BTP Genel Başkanı Prof. Dr. Baş, 2011 yılının hakikaten zor geçeceğini belirterek, "İçinde bulunduğumuz siyasi şartlar bize bunu böyle gösteriyor. Ama her zorluğun arkasında mutlaka bir kolaylık vardır" dedi
RECEP BAHAR - İSTANBUL
Bağımsız Türkiye Partisi (BTP) Genel Başkanı Prof. Dr. Haydar Baş, Cumartesi gecesi Trabzon'da gerçekleştirilen Ekoanaliz programında yaptığı konuşmada, 2011 yılının zor geçeceğini kaydetti. BTP Genel Başkanı, "Yeni yılımız öyle görülüyor ki, hakikaten zor geçecek. İçinde bulunduğumuz siyasi şartlar bize bunu böyle gösteriyor. Ama her zorluğun arkasında mutlaka bir kolaylık vardır. İnancımız budur, yeter ki samimi olalım" dedi.
Batı bizi kabul etmez
Türk milletinin asla Batı tarafından kabul edilmeyeceğinin altını çizen Prof. Dr. Baş, şu önemli tespitlerde bulundu: "Her milletin kendi medeniyeti, siyaseti ve örfü vardır. Bunların tamamı bazı temeller üzerine oturur. Batı medeniyetinin de, Şark - İslam medeniyetinin de üzerine oturduğu temeller vardır. Siz ne kadar Batılı olamaya çalışırsanız çalışın, sizi yetiştiren o doneler sizin medeniyetinizin üzerine geliştiği için asla o dünyanın insanı olamazsınız. Batılıların bizi kabul etmesi hiç mümkün değildir. Avrupalılar bizi kabul edecek diye siyaset yapıyorsak; bunu ilim adamları olarak destekliyorsak, size çok net söylüyorum, ne bu ilim adamının ilimden haberi var, ne de bu siyasetçinin siyasetten haberi var. Bunlar zir cahiller. Ama diyeceksiniz ki, bunlar koskocaman profesörler. Profesör ama cahil adamlar! Bu bir gerçek. Niye? Çünkü Batı dünyası bütün kurallarını teslis akidesi üzerine bina etmiştir. Bir çocuğun yemesinden içmesine, hatta tuvalet ihtiyacını gidermesine kadar. Evinden çıkıp okuluna veya işyerine gitmesine kadar... İlaveten annesi ve babası ile arasındaki ve toplumla şahsi arasındaki hukuku, dünyaya bakışı tamamen teslis akidesi üzerine bina edilen bir medeniyet, bir kültürün sonucudur. Sen bir Müslüman Türk olarak o dünyada ne kadar kalırsan kal, bu temel akideyi değiştirmedikten sonra asla onlardan olamazsın. 'Oldum' desen de seni kabul etmezler. Zaten olduğun zaman bu kimliğinden anlaşılır. Bakarsın yüzüne dersin ki, 'bu bizden değil'. Ya da yüzüne bakarsın, dersin ki 'bu bizden', yıllarca orada kaldı ama değişmedi. Bizim dünyamızın insanının düşünce tarzı, ahlak anlayışı ve medeniyeti tevhid akidesi üzerine bina edilmiştir."

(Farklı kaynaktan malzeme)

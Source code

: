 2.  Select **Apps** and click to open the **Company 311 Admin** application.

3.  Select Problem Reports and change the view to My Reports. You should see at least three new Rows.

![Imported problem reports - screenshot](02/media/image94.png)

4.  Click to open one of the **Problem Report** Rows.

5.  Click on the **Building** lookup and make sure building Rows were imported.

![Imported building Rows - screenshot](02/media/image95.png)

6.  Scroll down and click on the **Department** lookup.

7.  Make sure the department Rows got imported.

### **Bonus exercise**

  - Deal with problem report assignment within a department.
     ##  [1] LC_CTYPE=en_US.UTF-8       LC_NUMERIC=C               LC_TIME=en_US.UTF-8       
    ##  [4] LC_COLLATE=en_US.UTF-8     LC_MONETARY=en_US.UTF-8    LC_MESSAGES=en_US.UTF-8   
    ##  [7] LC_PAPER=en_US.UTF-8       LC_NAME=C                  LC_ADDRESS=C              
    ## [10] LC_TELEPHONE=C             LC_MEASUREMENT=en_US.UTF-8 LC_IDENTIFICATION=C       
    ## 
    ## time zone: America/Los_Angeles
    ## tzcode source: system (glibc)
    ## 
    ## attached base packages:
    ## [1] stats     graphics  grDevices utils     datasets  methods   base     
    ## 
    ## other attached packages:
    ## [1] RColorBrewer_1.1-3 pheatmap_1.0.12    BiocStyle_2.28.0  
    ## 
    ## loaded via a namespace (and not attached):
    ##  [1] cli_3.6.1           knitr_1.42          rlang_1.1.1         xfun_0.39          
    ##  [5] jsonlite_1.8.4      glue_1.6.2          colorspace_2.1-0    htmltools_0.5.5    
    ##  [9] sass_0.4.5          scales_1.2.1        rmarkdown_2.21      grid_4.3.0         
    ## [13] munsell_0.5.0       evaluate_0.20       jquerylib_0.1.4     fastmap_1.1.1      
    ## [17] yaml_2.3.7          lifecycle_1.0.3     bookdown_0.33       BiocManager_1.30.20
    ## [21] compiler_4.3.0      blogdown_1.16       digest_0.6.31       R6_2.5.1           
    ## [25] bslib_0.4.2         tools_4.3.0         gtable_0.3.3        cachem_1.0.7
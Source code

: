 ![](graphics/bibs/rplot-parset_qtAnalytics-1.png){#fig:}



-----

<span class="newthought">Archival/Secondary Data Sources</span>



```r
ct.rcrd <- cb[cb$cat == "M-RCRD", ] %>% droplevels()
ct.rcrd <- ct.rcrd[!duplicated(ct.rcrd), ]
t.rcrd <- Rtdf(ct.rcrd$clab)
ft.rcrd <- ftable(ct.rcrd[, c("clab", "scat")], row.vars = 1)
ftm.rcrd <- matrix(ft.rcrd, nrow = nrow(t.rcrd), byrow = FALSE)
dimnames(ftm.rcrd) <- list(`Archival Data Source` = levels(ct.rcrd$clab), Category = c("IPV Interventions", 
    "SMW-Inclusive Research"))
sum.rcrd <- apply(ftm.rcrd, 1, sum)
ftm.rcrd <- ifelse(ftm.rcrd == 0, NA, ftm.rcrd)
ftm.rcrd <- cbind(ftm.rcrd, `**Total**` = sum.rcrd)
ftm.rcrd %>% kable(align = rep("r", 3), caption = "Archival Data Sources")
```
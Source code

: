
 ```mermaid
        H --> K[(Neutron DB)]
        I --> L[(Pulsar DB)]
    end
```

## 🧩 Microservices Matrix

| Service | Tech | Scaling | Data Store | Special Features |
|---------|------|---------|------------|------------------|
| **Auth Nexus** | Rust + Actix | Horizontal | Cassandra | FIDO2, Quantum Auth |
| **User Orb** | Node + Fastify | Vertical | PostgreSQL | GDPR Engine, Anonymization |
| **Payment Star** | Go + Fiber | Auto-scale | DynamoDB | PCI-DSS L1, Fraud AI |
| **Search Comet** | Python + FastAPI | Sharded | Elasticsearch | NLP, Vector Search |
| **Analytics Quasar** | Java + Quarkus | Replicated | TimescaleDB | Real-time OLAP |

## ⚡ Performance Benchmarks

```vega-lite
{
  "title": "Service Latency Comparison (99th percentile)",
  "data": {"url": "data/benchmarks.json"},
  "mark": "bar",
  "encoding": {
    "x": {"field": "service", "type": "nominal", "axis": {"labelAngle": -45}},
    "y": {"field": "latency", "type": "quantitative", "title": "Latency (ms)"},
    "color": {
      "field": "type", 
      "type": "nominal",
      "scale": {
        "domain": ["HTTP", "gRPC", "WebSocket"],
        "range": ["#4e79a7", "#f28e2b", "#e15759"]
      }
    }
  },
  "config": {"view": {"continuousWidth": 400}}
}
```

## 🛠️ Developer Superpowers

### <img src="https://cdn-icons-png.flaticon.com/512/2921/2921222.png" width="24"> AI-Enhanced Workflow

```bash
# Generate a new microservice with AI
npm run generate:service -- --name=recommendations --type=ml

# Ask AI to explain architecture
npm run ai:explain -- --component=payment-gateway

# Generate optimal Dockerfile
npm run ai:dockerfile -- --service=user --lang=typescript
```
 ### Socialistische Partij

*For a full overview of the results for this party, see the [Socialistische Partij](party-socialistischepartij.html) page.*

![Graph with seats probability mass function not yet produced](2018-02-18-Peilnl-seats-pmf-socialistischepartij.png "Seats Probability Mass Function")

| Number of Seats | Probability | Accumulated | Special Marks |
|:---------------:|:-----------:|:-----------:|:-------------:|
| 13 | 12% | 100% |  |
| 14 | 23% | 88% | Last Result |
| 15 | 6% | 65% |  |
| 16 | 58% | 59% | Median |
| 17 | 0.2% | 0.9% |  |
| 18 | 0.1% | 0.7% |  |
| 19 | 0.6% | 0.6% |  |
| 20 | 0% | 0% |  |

Siyasiler çizgi dışına çıktı
Türkiye'de bazı siyasilerin çizgi dışına çıktığını belirten Prof. Dr. Baş, açıklamalarını şöyle sürdürdü: "Peki bazı siyasiler ne yaptı? Bazı siyasiler de İslam adına yola çıktı. Siyasi mantalite ve tezlerini İslam üzerine bina ettiklerini iddia ettikleri halde, neticede gördük ki bunların isimleri Müslüman ama temellerinde tevhid diye birşey yok. Ne var? Teslis var. Temelinde tevhid akidesinin olduğu bir kültür hayatında, sen kalkıp da teslisi tevhide hakim kılamazsın. Ama diyeceksinişz ki, 'camiden çıktıkları yok'. Hadi oradan! Senin gönlün satıldı, imanın gitti. 'Onun Allah'ı ile benimki bir' diyerek, 'hepten çizgiden çıktı'lar. Kuran ayetleri enteresandır. Yüce Allah şöyle buyuruyor: "Her kim bana İslam'dan gayri bir din ile gelirse, asla onun dini kabul etmem." Kalkıyorsun bu ayetin hükmünü ayaklar altına alacak bir uygulamanın, bir hayat tarzının kapılarını açıyorsun! Adam hürriyet adına bir açılım getiriyor. Git senin hürriyetini istemiyorum. Bu bir milletin geleceğini Avrupa Birliği'nin pazarlığına devretme olayıdır. Bunu iyi görelim. Bu yönden milletimizi ayıktırmak hepimizin görevidir. Bunu yaptık, geleceğimizi kurtarırız. Bunu yapmazsak, ne neslimizi ne de nefsimizi kurtarmamaız mümkün değilidir. Şimdi idam sehpasına çekilme aşamasındayız. Tavsiye ediyorum. Kendi köklerinize inin ve kendinizi iyi tanıyın. Kendi medeniyetimizi iyi tanıyalım, kendimizle barışalım. Bir akşam Sayın Cindoruk'u dinliyorum. "ABD'yi kabul etmiyorum" dedi. Nedir bu yahu senelerdir ABD'siz olmaz diye bize dayatıyorlar. Onların gözünde Cindoruk birşey değil. Cindoruk'un dediği tevhid akidesinden fışkırıyor."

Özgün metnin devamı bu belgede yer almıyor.